Aspiryna, czyli kwas acetylosalicylowy, to niesteroidowy lek przeciwzapalny (NLPZ), prawdopodobnie najpopularniejszy środek o działaniu przeciwbólowym, przeciwgorączkowym i przeciwzapalnym. Przy długotrwałym stosowaniu ma również właściwości przeciwzakrzepowe. Aspiryna obniża ryzyko wystąpienia zawału serca bez zwiększenia ryzyka wystąpienia niebezpiecznych krwawień.
Czytaj też: Aspiryna to jeden z najcenniejszych leków ludzkości. Rośliny chroni przed zmianami klimatu
Jak każdy lek, aspiryna ma swoje działania niepożądane. Jej regularne zażywanie zwiększa blisko dwa razy ryzyko wystąpienia mokrej postaci zwyrodnienia plamki żółtej (AMD). Naukowcy z Monash University wykazali, że długotrwałe codzienne stosowanie aspiryny zwiększa ryzyko anemii o 20 proc. u osób powyżej 70. roku życia. Szczegóły opisano w Annals of Internal Medicine.
Aspiryna ratuje życie, ale nie może być zażywana bezmyślnie
Naukowcy obserwowali 18 153 początkowo zdrowych osób starszych w Australii oraz USA i odnotowywali przypadki anemii przez średnio 4,7 roku. Stwierdzili, że ryzyko wystąpienia niedokrwistości było o 20 proc. wyższe w grupie osób zażywających aspirynę niż w grupie kontrolnej. Badanie odbyło się w ramach projektu ASPirin in Reducing Events in the Elderly (ASPREE), który miał na celu ocenę niedokrwistości u osób starszych i namierzenie czynników, które zwiększają jej ryzyko.
Anemia, czyli niedokrwistość, to zaburzenie, w którym liczba krwinek czerwonych (erytrocytów) i hemoglobiny w nich zawarta spada poniżej normy. To utrudnia właściwy transport tlenu z płuc do wszystkich części ciała, co skutkuje zaburzeniem ich działania.

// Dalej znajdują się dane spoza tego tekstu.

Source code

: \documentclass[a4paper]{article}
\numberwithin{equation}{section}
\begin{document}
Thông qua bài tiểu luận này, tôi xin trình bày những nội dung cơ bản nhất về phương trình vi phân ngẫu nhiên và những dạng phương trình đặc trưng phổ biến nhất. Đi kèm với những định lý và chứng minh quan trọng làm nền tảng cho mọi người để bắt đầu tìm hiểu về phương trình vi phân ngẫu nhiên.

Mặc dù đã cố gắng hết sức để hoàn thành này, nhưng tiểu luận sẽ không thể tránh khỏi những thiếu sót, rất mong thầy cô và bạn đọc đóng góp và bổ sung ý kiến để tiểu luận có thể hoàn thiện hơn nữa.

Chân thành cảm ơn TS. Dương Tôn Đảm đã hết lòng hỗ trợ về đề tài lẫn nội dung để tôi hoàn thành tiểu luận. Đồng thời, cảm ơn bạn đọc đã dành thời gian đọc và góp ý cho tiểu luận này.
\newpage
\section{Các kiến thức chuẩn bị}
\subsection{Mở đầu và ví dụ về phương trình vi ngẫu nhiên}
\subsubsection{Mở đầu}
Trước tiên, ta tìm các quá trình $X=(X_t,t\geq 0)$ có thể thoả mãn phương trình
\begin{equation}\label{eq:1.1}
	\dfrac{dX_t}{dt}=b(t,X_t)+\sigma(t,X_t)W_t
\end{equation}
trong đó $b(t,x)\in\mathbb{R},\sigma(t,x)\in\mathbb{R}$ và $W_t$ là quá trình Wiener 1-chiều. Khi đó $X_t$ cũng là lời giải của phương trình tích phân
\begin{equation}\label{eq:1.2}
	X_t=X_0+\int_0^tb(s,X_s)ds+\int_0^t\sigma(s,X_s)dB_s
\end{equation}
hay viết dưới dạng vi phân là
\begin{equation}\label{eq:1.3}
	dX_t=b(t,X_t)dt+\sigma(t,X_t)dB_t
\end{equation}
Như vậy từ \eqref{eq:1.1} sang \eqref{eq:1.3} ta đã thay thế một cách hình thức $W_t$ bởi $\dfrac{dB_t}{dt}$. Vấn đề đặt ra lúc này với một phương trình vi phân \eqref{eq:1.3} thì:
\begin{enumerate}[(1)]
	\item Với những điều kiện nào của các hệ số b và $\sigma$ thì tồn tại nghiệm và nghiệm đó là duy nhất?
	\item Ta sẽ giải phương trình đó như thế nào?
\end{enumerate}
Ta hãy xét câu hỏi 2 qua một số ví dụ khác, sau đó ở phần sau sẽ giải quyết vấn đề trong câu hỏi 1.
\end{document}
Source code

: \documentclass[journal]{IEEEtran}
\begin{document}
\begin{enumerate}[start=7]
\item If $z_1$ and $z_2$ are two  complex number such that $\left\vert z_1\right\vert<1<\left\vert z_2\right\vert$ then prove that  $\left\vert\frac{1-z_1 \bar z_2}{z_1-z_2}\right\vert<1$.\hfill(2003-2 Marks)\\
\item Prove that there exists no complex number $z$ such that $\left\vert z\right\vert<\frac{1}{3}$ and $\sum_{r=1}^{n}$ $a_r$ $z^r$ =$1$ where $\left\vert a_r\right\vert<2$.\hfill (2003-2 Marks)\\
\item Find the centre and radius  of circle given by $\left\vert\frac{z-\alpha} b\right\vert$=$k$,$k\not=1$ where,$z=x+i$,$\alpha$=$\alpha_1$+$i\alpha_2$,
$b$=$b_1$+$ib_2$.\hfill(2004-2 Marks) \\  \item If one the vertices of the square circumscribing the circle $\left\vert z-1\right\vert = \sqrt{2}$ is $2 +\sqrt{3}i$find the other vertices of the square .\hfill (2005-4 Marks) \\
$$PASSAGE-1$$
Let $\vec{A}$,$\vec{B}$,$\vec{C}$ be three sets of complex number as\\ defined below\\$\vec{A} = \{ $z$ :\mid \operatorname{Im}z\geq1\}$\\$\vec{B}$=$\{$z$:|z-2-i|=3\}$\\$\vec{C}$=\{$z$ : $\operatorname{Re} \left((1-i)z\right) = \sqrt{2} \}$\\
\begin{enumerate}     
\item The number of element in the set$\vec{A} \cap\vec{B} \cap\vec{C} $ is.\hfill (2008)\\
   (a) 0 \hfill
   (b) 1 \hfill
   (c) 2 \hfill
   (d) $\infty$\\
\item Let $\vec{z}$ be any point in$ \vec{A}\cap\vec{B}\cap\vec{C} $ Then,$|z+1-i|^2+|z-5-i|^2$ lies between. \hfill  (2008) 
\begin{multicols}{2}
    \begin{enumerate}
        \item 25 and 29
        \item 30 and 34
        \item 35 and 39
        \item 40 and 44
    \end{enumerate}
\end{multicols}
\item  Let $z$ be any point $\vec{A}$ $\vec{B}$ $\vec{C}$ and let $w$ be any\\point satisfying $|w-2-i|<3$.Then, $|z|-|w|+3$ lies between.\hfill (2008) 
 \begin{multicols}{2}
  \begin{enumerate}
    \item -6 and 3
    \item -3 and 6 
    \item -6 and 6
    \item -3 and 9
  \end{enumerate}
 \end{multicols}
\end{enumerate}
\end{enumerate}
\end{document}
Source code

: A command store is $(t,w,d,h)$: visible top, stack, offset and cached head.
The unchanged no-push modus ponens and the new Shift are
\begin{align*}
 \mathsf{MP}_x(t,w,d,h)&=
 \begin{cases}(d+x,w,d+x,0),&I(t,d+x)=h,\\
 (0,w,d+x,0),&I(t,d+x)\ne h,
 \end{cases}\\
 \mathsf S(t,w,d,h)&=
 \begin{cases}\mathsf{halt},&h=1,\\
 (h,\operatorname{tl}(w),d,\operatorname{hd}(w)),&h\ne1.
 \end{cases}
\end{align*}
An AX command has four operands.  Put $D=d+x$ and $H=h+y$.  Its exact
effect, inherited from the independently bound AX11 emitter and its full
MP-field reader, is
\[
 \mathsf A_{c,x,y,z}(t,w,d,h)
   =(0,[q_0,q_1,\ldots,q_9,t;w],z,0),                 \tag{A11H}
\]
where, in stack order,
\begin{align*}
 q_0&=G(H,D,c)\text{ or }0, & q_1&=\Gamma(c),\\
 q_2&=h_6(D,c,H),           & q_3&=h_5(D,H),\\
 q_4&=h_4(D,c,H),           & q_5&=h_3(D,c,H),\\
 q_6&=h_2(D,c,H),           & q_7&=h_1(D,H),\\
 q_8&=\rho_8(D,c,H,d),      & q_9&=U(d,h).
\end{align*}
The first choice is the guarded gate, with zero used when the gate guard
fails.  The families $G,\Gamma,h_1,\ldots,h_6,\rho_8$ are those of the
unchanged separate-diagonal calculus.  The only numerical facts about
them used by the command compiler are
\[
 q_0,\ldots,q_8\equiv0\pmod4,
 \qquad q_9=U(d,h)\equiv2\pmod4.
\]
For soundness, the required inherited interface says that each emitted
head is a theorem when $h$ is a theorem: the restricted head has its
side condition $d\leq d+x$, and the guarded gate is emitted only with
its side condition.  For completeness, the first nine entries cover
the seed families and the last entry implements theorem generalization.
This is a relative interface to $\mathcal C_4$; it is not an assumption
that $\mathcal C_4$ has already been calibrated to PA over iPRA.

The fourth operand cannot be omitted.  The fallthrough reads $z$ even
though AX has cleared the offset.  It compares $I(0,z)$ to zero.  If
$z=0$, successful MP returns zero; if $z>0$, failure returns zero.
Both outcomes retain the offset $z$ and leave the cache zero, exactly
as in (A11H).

Niedokrwistość występuje zarówno u kobiet, jak i u mężczyzn, bez względu na wiek, rasę czy grupę etniczną. Jest powszechnie doświadczana przez osoby starsze i wpływa na ich ogólne funkcjonowanie, zwiększając zmęczenie, niepełnosprawność, objawy depresyjne i problemy poznawcze.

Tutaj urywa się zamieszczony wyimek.